Leave out the pictures and copy each record below exactly.

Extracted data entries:
=== Section Start ===
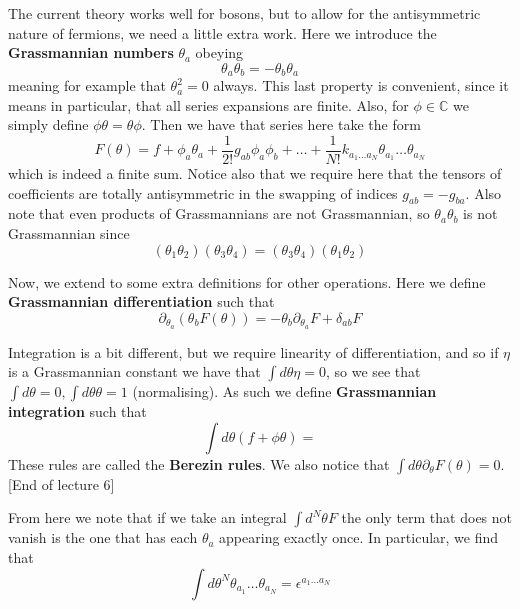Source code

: \documentclass{article}
\theoremstyle{definition}
\begin{document}
The current theory works well for bosons, but to allow for the antisymmetric
nature of fermions, we need a little extra work. Here we introduce the
\textbf{Grassmannian numbers} $\theta_a$ obeying
\begin{equation}
  \theta_a \theta_b = - \theta_b \theta_a
\end{equation}
meaning for example that $\theta_a^2 = 0$ always. This last property is
convenient, since it means in particular, that all series expansions are finite.
Also, for $\phi \in \mathbb{C}$ we simply define $\phi \theta = \theta \phi$.
Then we have that series here take the form
\begin{equation}
  F(\theta) = f + \phi_a \theta_a + \frac{1}{2!} g_{ab} \phi_a \phi_b + \dots +
  \frac{1}{N!} k_{a_1 \dots a_N} \theta_{a_1} \dots \theta_{a_N}
\end{equation}
which is indeed a finite sum. Notice also that we require here that the tensors
of coefficients are totally antisymmetric in the swapping of indices $g_{ab} =
-g_{ba}$. Also note that even products of Grassmannians are not Grassmannian, so
$\theta_a \theta_b$ is not Grassmannian since
\begin{equation}
  (\theta_1 \theta_2) (\theta_3 \theta_4) = (\theta_3 \theta_4) (\theta_1 \theta_2)
\end{equation}

Now, we extend to some extra definitions for other operations. Here we define
\textbf{Grassmannian differentiation} such that
\begin{equation}
  \partial_{\theta_a} (\theta_b F(\theta)) = - \theta_b \partial_{\theta_a} F +
  \delta_{ab} F
\end{equation}

Integration is a bit different, but we require linearity of differentiation, and
so if $\eta$ is a Grassmannian constant we have that $\int d\theta \eta = 0$, so
we see that $\int d\theta = 0, \int d \theta \theta = 1$ (normalising). As such
we define \textbf{Grassmannian integration} such that
\begin{equation}
  \int d\theta (f + \phi \theta) =
\end{equation}
These rules are called the \textbf{Berezin rules}. We also notice that $\int
d\theta \partial_\theta F(\theta) = 0$. [End of lecture 6]

From here we note that if we take an integral $\int d^N\theta F$ the only term
that does not vanish is the one that has each $\theta_a$ appearing exactly once.
In particular, we find that
\begin{equation}
  \int d\theta^N \theta_{a_1} \dots \theta_{a_N} = \epsilon^{a_1 \dots a_N}
\end{equation}
\end{document}
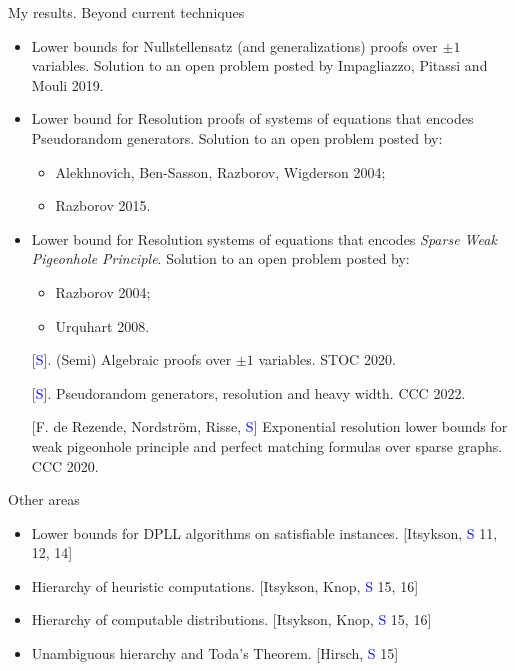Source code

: \begin{frame}{My results. Beyond current techniques}
        
    \begin{itemize}
        \item Lower bounds for Nullstellensatz (and generalizations) proofs over $\pm 1$
            variables. Solution to an open problem posted by Impagliazzo, Pitassi and Mouli 2019.
        \pause
        \item Lower bound for Resolution proofs of systems of equations that encodes Pseudorandom
            generators. Solution to an open problem posted by:
            \begin{itemize}
                \item Alekhnovich, Ben-Sasson, Razborov, Wigderson 2004;
                \item Razborov 2015.
            \end{itemize}
        \pause
        \item Lower bound for Resolution systems of equations that encodes \textit{Sparse Weak Pigeonhole
            Principle}. Solution to an open problem posted by:
            \begin{itemize}
                \item Razborov 2004;
                \item Urquhart 2008.
            \end{itemize}
    \end{itemize}

    \begin{enumerate}
        \item[] [\textcolor{blue}{S}]. (Semi) Algebraic proofs over $\pm 1$ variables. STOC 2020.
        \item[] [\textcolor{blue}{S}]. Pseudorandom generators, resolution and
            heavy width. CCC 2022.
        \item[] [F. de Rezende, Nordstr{\"{o}}m, Risse, \textcolor{blue}{S}] Exponential resolution lower
            bounds for weak pigeonhole principle and perfect matching formulas over sparse graphs. CCC
            2020.
    \end{enumerate}
\end{frame}

\begin{frame}{Other areas}

    \begin{itemize}
        \item Lower bounds for DPLL algorithms on satisfiable instances. [Itsykson, \textcolor{blue}{S} 11, 12, 14]
        \item Hierarchy of heuristic computations. [Itsykson, Knop, \textcolor{blue}{S} 15, 16]
        \item Hierarchy of computable distributions. [Itsykson, Knop, \textcolor{blue}{S} 15, 16]
        \item Unambiguous hierarchy and Toda's Theorem. [Hirsch, \textcolor{blue}{S} 15]
    \end{itemize}
    
\end{frame}



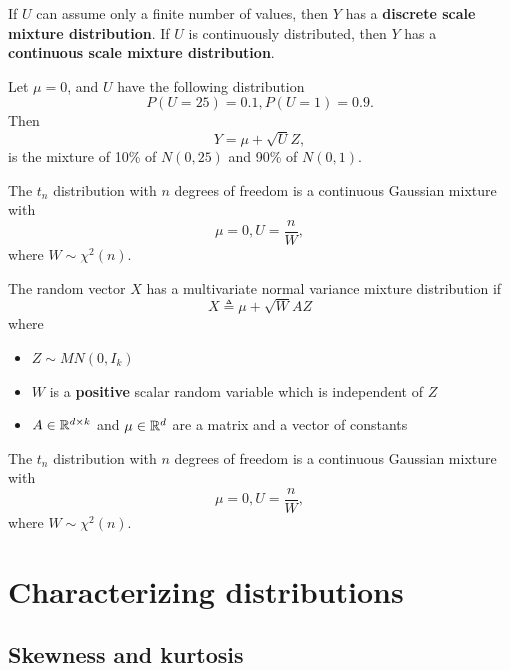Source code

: \begin{refsection}
\begin{definition}
If $U$ can assume only a finite number of values, then $Y$ has a \textbf{discrete scale mixture distribution}. If $U$ is continuously distributed, then $Y$ has a \textbf{continuous scale mixture distribution}.
\end{definition}


\begin{example}
Let $\mu = 0$, and $U$ have the following distribution
$$P(U=25) = 0.1, P(U=1) = 0.9.$$
Then  $$Y = \mu + \sqrt{U}Z,$$
is the mixture of 10\% of $N(0,25)$ and 90\% of $N(0,1)$.
\end{example}

\begin{example}[t distribution]
The $t_n$ distribution with $n$ degrees of freedom is a continuous Gaussian mixture with 
$$\mu = 0, U = \frac{n}{W},$$
where $W\sim \chi^2(n)$.
\end{example}

\begin{definition}
The random vector $X$ has a multivariate normal variance mixture distribution if
$$X\triangleq \mu + \sqrt{W}AZ$$
where
\begin{itemize}
	\item $Z\sim MN(0,I_k)$
	\item $W$ is a \textbf{positive} scalar random variable which is independent of $Z$
	\item $A\in \mathbb{R}^{d\times k}$ and $\mu \in \mathbb{R}^d$ are a matrix and a vector of constants 
\end{itemize}
\end{definition}

\begin{remark}
	
\end{remark}


\begin{example}
	The $t_n$ distribution with $n$ degrees of freedom is a continuous Gaussian mixture with 
	$$\mu = 0, U = \frac{n}{W},$$
	where $W\sim \chi^2(n)$.
\end{example}


\section{Characterizing distributions}
\subsection{Skewness and kurtosis}


\end{refsection}
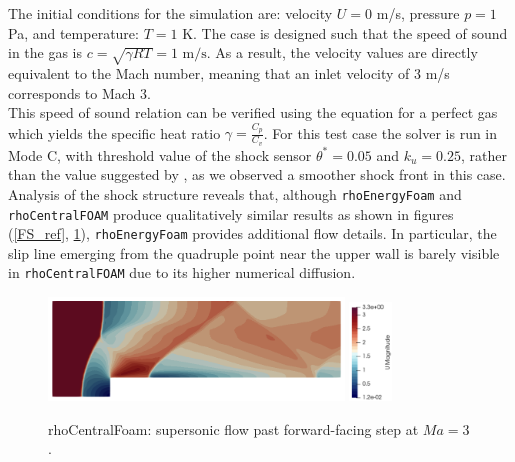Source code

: \documentclass[a5paper]{sapthesis}
\begin{document}
	\noindent The initial conditions for the simulation are: velocity  $U = 0$ m/s, pressure $p = 1$ Pa, and temperature: $T = 1$ K. The case is designed such that the speed of sound in the gas is	$c = \sqrt{\gamma R T} = 1 \text{ m/s}$. As a result, the velocity values are directly equivalent to the Mach number, meaning that an inlet velocity of 3 m/s corresponds to Mach 3.
	\\
	This speed of sound relation can be verified using the equation for a perfect gas which yields the specific heat ratio $\gamma = \frac{C_p}{C_v}$. 
	For this test case the solver is run in Mode C, with threshold
	value of the shock sensor $\theta^* = 0.05$ and $k_u = 0.25$, rather than the value suggested by \citet{LIOU_AUSM+-up}, as we observed a smoother shock front in this case.
	Analysis of the shock structure reveals that, although \texttt{rhoEnergyFoam} and \texttt{rhoCentralFOAM} produce qualitatively similar results as shown in figures (\ref{FS_ref}, \ref{FS_rcf}), \texttt{rhoEnergyFoam} provides additional flow details. In particular, the slip line emerging from the quadruple point near the upper wall is barely visible in \texttt{rhoCentralFOAM} due to its higher numerical diffusion.
	
	\begin{figure}[h]
		\centering
		\subfloat
		{\includegraphics[width=0.7\textwidth]{Figures/FS_rcf}} \quad 
		\subfloat
		\centering
		{\includegraphics[width=0.1\textwidth, height=0.16\textheight]{Figures/FS_velocitybar}}
		\caption{rhoCentralFoam: supersonic ﬂow past forward-facing step at $Ma = 3$.}
		\label{FS_rcf}
	\end{figure}
	
\end{document}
=== Section End ===
--- Solution for this problem ---
Source code

: \documentclass{article}
\theoremstyle{definition}
\begin{document}
The current theory works well for bosons, but to allow for the antisymmetric
nature of fermions, we need a little extra work. Here we introduce the
\textbf{Grassmannian numbers} $\theta_a$ obeying
\begin{equation}
  \theta_a \theta_b = - \theta_b \theta_a
\end{equation}
meaning for example that $\theta_a^2 = 0$ always. This last property is
convenient, since it means in particular, that all series expansions are finite.
Also, for $\phi \in \mathbb{C}$ we simply define $\phi \theta = \theta \phi$.
Then we have that series here take the form
\begin{equation}
  F(\theta) = f + \phi_a \theta_a + \frac{1}{2!} g_{ab} \phi_a \phi_b + \dots +
  \frac{1}{N!} k_{a_1 \dots a_N} \theta_{a_1} \dots \theta_{a_N}
\end{equation}
which is indeed a finite sum. Notice also that we require here that the tensors
of coefficients are totally antisymmetric in the swapping of indices $g_{ab} =
-g_{ba}$. Also note that even products of Grassmannians are not Grassmannian, so
$\theta_a \theta_b$ is not Grassmannian since
\begin{equation}
  (\theta_1 \theta_2) (\theta_3 \theta_4) = (\theta_3 \theta_4) (\theta_1 \theta_2)
\end{equation}

Now, we extend to some extra definitions for other operations. Here we define
\textbf{Grassmannian differentiation} such that
\begin{equation}
  \partial_{\theta_a} (\theta_b F(\theta)) = - \theta_b \partial_{\theta_a} F +
  \delta_{ab} F
\end{equation}

Integration is a bit different, but we require linearity of differentiation, and
so if $\eta$ is a Grassmannian constant we have that $\int d\theta \eta = 0$, so
we see that $\int d\theta = 0, \int d \theta \theta = 1$ (normalising). As such
we define \textbf{Grassmannian integration} such that
\begin{equation}
  \int d\theta (f + \phi \theta) =
\end{equation}
These rules are called the \textbf{Berezin rules}. We also notice that $\int
d\theta \partial_\theta F(\theta) = 0$. [End of lecture 6]

From here we note that if we take an integral $\int d^N\theta F$ the only term
that does not vanish is the one that has each $\theta_a$ appearing exactly once.
In particular, we find that
\begin{equation}
  \int d\theta^N \theta_{a_1} \dots \theta_{a_N} = \epsilon^{a_1 \dots a_N}
\end{equation}
\end{document}
Source code

: \begin{frame}{My results. Beyond current techniques}
        
    \begin{itemize}
        \item Lower bounds for Nullstellensatz (and generalizations) proofs over $\pm 1$
            variables. Solution to an open problem posted by Impagliazzo, Pitassi and Mouli 2019.
        \pause
        \item Lower bound for Resolution proofs of systems of equations that encodes Pseudorandom
            generators. Solution to an open problem posted by:
            \begin{itemize}
                \item Alekhnovich, Ben-Sasson, Razborov, Wigderson 2004;
                \item Razborov 2015.
            \end{itemize}
        \pause
        \item Lower bound for Resolution systems of equations that encodes \textit{Sparse Weak Pigeonhole
            Principle}. Solution to an open problem posted by:
            \begin{itemize}
                \item Razborov 2004;
                \item Urquhart 2008.
            \end{itemize}
    \end{itemize}

    \begin{enumerate}
        \item[] [\textcolor{blue}{S}]. (Semi) Algebraic proofs over $\pm 1$ variables. STOC 2020.
        \item[] [\textcolor{blue}{S}]. Pseudorandom generators, resolution and
            heavy width. CCC 2022.
        \item[] [F. de Rezende, Nordstr{\"{o}}m, Risse, \textcolor{blue}{S}] Exponential resolution lower
            bounds for weak pigeonhole principle and perfect matching formulas over sparse graphs. CCC
            2020.
    \end{enumerate}
\end{frame}

\begin{frame}{Other areas}

    \begin{itemize}
        \item Lower bounds for DPLL algorithms on satisfiable instances. [Itsykson, \textcolor{blue}{S} 11, 12, 14]
        \item Hierarchy of heuristic computations. [Itsykson, Knop, \textcolor{blue}{S} 15, 16]
        \item Hierarchy of computable distributions. [Itsykson, Knop, \textcolor{blue}{S} 15, 16]
        \item Unambiguous hierarchy and Toda's Theorem. [Hirsch, \textcolor{blue}{S} 15]
    \end{itemize}
    
\end{frame}



Source code

: \begin{refsection}
\begin{definition}
If $U$ can assume only a finite number of values, then $Y$ has a \textbf{discrete scale mixture distribution}. If $U$ is continuously distributed, then $Y$ has a \textbf{continuous scale mixture distribution}.
\end{definition}


\begin{example}
Let $\mu = 0$, and $U$ have the following distribution
$$P(U=25) = 0.1, P(U=1) = 0.9.$$
Then  $$Y = \mu + \sqrt{U}Z,$$
is the mixture of 10\% of $N(0,25)$ and 90\% of $N(0,1)$.
\end{example}

\begin{example}[t distribution]
The $t_n$ distribution with $n$ degrees of freedom is a continuous Gaussian mixture with 
$$\mu = 0, U = \frac{n}{W},$$
where $W\sim \chi^2(n)$.
\end{example}

\begin{definition}
The random vector $X$ has a multivariate normal variance mixture distribution if
$$X\triangleq \mu + \sqrt{W}AZ$$
where
\begin{itemize}
	\item $Z\sim MN(0,I_k)$
	\item $W$ is a \textbf{positive} scalar random variable which is independent of $Z$
	\item $A\in \mathbb{R}^{d\times k}$ and $\mu \in \mathbb{R}^d$ are a matrix and a vector of constants 
\end{itemize}
\end{definition}

\begin{remark}
	
\end{remark}


\begin{example}
	The $t_n$ distribution with $n$ degrees of freedom is a continuous Gaussian mixture with 
	$$\mu = 0, U = \frac{n}{W},$$
	where $W\sim \chi^2(n)$.
\end{example}


\section{Characterizing distributions}
\subsection{Skewness and kurtosis}


\end{refsection}
Source code

: \documentclass[a5paper]{sapthesis}
\begin{document}
	\noindent The initial conditions for the simulation are: velocity  $U = 0$ m/s, pressure $p = 1$ Pa, and temperature: $T = 1$ K. The case is designed such that the speed of sound in the gas is	$c = \sqrt{\gamma R T} = 1 \text{ m/s}$. As a result, the velocity values are directly equivalent to the Mach number, meaning that an inlet velocity of 3 m/s corresponds to Mach 3.
	\\
	This speed of sound relation can be verified using the equation for a perfect gas which yields the specific heat ratio $\gamma = \frac{C_p}{C_v}$. 
	For this test case the solver is run in Mode C, with threshold
	value of the shock sensor $\theta^* = 0.05$ and $k_u = 0.25$, rather than the value suggested by \citet{LIOU_AUSM+-up}, as we observed a smoother shock front in this case.
	Analysis of the shock structure reveals that, although \texttt{rhoEnergyFoam} and \texttt{rhoCentralFOAM} produce qualitatively similar results as shown in figures (\ref{FS_ref}, \ref{FS_rcf}), \texttt{rhoEnergyFoam} provides additional flow details. In particular, the slip line emerging from the quadruple point near the upper wall is barely visible in \texttt{rhoCentralFOAM} due to its higher numerical diffusion.
	
	\begin{figure}[h]
		\centering
		\subfloat
		{\includegraphics[width=0.7\textwidth]{Figures/FS_rcf}} \quad 
		\subfloat
		\centering
		{\includegraphics[width=0.1\textwidth, height=0.16\textheight]{Figures/FS_velocitybar}}
		\caption{rhoCentralFoam: supersonic ﬂow past forward-facing step at $Ma = 3$.}
		\label{FS_rcf}
	\end{figure}
	
\end{document}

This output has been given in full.